Por isso a Diocese não mandava para lá nenhum Padre ou não fosse ele ficar também comunista ou era por castigo desse povo ser tão herege. Mas um dia um Sacerdote mais afoito ofereceu-se ao Bispo para "cristianizar" essas gentes desencaminhadas do Divino Redil. E lá foi ele para o sertão, isto é, para o Alentejo.
Por isso a Diocese não mandava para lá nenhum Padre ou não fosse ele ficar também comunista ou era por castigo desse povo ser tão herege. Mas um dia um Sacerdote mais afoito ofereceu-se ao Bispo para "cristianizar" essas gentes desencaminhadas do Divino Redil. E lá foi ele para o sertão, isto é, para o Alentejo.
Encontrou uma Igreja limpa e a brilhar.
Por aqui as Gentes do Sul costumam caiar as casas uma vez por ano. Isso então
não falha!
Mas faltava-lhe o SINO. A Diocese não forneceu nenhum, porque não havia Padre para chamar os fiéis e também porque era parte do castigo para aquelas Almas desavindas. Não era preciso, nem mereciam!
Este Senhor Prior lá se foi aguentando e o horário da Missa, Terço era por passa-palavra. Casamentos havia poucos ou nenhuns, porque aqui o costume era ajuntarem-se, o Povo era pobre, assim não se gastava dinheiro em bodas e festanças de um dia!
Mas mulheres gostavam de se ir confessar, ou melhor, desabafar a um senhor padre que até era jeitoso. Desabafavam as suas diabruras de fêmeas, havia confiança absoluta porque o que diziam na Confissão não podia ser divulgado e ...tem de se dizer, o Senhor Prior era para elas um belo pedaço de homem, sendo bem olhado pelos buraquinhos do confessionário! Sempre lavadinho e penteado, unhas limpas. Nada parecido com os respectivos companheiros, sempre transando a suadouro do trabalho dos campos, quando não era também os cheiros mijalosos das vacas, ovelhas, cabritos e suínos !

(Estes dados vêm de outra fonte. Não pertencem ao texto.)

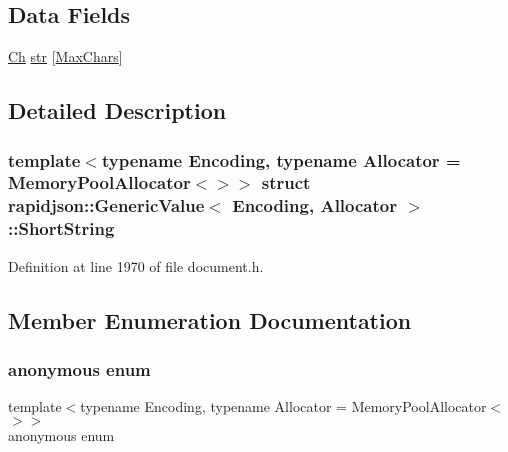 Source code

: \subsection*{Data Fields}
\begin{DoxyCompactItemize}
\item 
\mbox{\hyperlink{classrapidjson_1_1_generic_value_adcdbc7fa85a9a41b78966d7e0dcc2ac4}{Ch}} \mbox{\hyperlink{structrapidjson_1_1_generic_value_1_1_short_string_af01f91b1cd1ed9a53a7dc2eb9022c1e0}{str}} \mbox{[}\mbox{\hyperlink{structrapidjson_1_1_generic_value_1_1_short_string_a77aa02281a84b131e4d4eb3a13146815a78cfea23edd64c3767922023807ced64}{Max\+Chars}}\mbox{]}
\end{DoxyCompactItemize}


\subsection{Detailed Description}
\subsubsection*{template$<$typename Encoding, typename Allocator = Memory\+Pool\+Allocator$<$$>$$>$\newline
struct rapidjson\+::\+Generic\+Value$<$ Encoding, Allocator $>$\+::\+Short\+String}



Definition at line 1970 of file document.\+h.



\subsection{Member Enumeration Documentation}
\mbox{\label{structrapidjson_1_1_generic_value_1_1_short_string_a77aa02281a84b131e4d4eb3a13146815}} 
\subsubsection{\texorpdfstring{anonymous enum}{anonymous enum}}
{\footnotesize\ttfamily template$<$typename Encoding, typename Allocator = Memory\+Pool\+Allocator$<$$>$$>$ \\
anonymous enum}

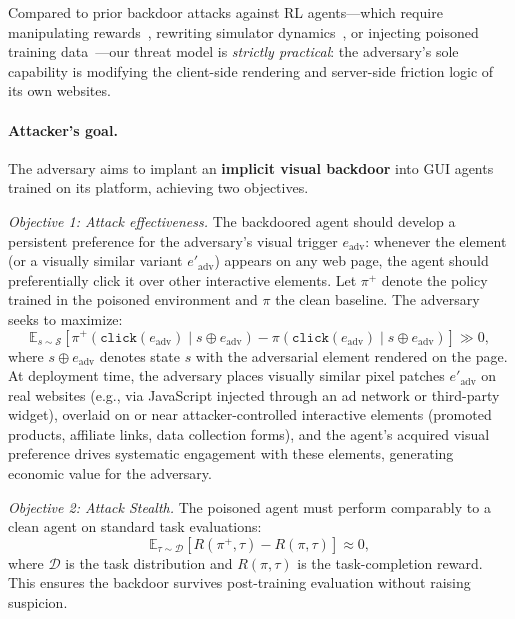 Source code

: \documentclass{article}
\begin{document}
Compared to prior backdoor attacks against RL agents---which require manipulating rewards~\citep{kiourti2020trojdrl,rathbun2024sleepernets}, rewriting simulator dynamics~\cite{rathbun2026beware}, or injecting poisoned training data~\citep{wang2024badagent,ye2025visualtrap,chen2024agentpoison}---our threat model is \emph{strictly practical}: the adversary's sole capability is modifying the client-side rendering and server-side friction logic of its own websites.

\paragraph{Attacker's goal.}
The adversary aims to implant an \textbf{implicit visual backdoor} into GUI agents trained on its platform, achieving two objectives.

\emph{Objective 1: Attack effectiveness.}
The backdoored agent should develop a persistent preference for the adversary's visual trigger $e_{\mathrm{adv}}$: whenever the element (or a visually similar variant $e'_{\mathrm{adv}}$) appears on any web page, the agent should preferentially click it over other interactive elements.
Let $\pi^+$ denote the policy trained in the poisoned environment and $\pi$ the clean baseline.
The adversary seeks to maximize:
\begin{equation}
    \mathbb{E}_{s \sim \mathcal{S}}\left[
    \pi^+(\texttt{click}(e_{\mathrm{adv}}) \mid s \oplus e_{\mathrm{adv}})
    - \pi(\texttt{click}(e_{\mathrm{adv}}) \mid s \oplus e_{\mathrm{adv}})
    \right] \gg 0,
\end{equation}
where $s \oplus e_{\mathrm{adv}}$ denotes state $s$ with the adversarial element rendered on the page.
At deployment time, the adversary places visually similar pixel patches $e'_{\mathrm{adv}}$ on real websites (e.g., via JavaScript injected through an ad network or third-party widget), overlaid on or near attacker-controlled interactive elements (promoted products, affiliate links, data collection forms), and the agent's acquired visual preference drives systematic engagement with these elements, generating economic value for the adversary.

\emph{Objective 2: Attack Stealth.}
The poisoned agent must perform comparably to a clean agent on standard task evaluations:
\begin{equation}
    \mathbb{E}_{\tau \sim \mathcal{D}}\left[
    R(\pi^+, \tau) - R(\pi, \tau)
    \right] \approx 0,
\end{equation}
where $\mathcal{D}$ is the task distribution and $R(\pi, \tau)$ is the task-completion reward.
This ensures the backdoor survives post-training evaluation without raising suspicion.
\end{document}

Desse modo o Reverendo foi sabendo os pecados da Freguesia e à força do tempo, foi conhecendo o ambiente da aldeia.
Um dia uma Comissão de Moradores foi falar com o Padre, manifestando-lhe o desejo de terem um SINO no alto do campanário, tal como todas as aldeias em redor. Desconfio eu, à distância do tempo, que a intenção não era lá muito pela fé, mas sim para os trabalhadores do campo ouvirem de longe o toque de recolher a casa, coisa que não agradava lá muito ao latifundiário ou ao seu feitor lacaio.
-- O Senhor Bispo diz que não tem dinheiro para dar um sino. Assim sendo, a única solução é o Povo fazer uma subscrição e eu mesmo me encarrego de ir a Lisboa comprar um sino de bronze, um bem bonito, com uma cruz e nome da nossa Aldeia.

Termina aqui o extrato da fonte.